WHAT TO WORK ON:
Transcribe exactly the line containing "Basically we can" and each line after it, through the end of the entries, with nothing before or after.

== Segment start ==

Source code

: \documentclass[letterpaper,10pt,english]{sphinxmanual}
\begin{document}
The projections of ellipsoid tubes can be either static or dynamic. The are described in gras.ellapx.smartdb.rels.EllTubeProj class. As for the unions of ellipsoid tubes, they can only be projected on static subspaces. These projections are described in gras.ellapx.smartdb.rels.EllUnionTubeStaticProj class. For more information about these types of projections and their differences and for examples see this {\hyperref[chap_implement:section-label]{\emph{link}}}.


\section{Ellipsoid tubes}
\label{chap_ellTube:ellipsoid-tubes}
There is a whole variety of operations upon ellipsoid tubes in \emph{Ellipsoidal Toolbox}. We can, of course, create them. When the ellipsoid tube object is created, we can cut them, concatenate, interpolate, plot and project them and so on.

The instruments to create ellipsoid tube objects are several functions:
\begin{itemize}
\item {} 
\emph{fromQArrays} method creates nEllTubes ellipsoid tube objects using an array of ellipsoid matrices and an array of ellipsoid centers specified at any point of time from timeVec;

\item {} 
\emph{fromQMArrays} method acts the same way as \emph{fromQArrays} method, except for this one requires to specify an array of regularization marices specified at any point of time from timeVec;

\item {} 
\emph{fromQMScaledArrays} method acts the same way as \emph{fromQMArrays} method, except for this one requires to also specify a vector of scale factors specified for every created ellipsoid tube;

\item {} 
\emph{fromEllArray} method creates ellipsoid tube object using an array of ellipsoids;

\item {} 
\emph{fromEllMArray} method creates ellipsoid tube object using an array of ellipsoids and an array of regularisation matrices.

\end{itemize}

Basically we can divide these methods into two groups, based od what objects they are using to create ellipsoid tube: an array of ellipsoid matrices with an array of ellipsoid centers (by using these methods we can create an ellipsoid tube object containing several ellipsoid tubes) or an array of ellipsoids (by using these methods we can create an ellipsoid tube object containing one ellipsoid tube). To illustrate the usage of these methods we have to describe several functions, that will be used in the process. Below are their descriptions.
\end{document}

== Segment end ==

TASK SOLUTION:
Basically we can divide these methods into two groups, based od what objects they are using to create ellipsoid tube: an array of ellipsoid matrices with an array of ellipsoid centers (by using these methods we can create an ellipsoid tube object containing several ellipsoid tubes) or an array of ellipsoids (by using these methods we can create an ellipsoid tube object containing one ellipsoid tube). To illustrate the usage of these methods we have to describe several functions, that will be used in the process. Below are their descriptions.
\end{document}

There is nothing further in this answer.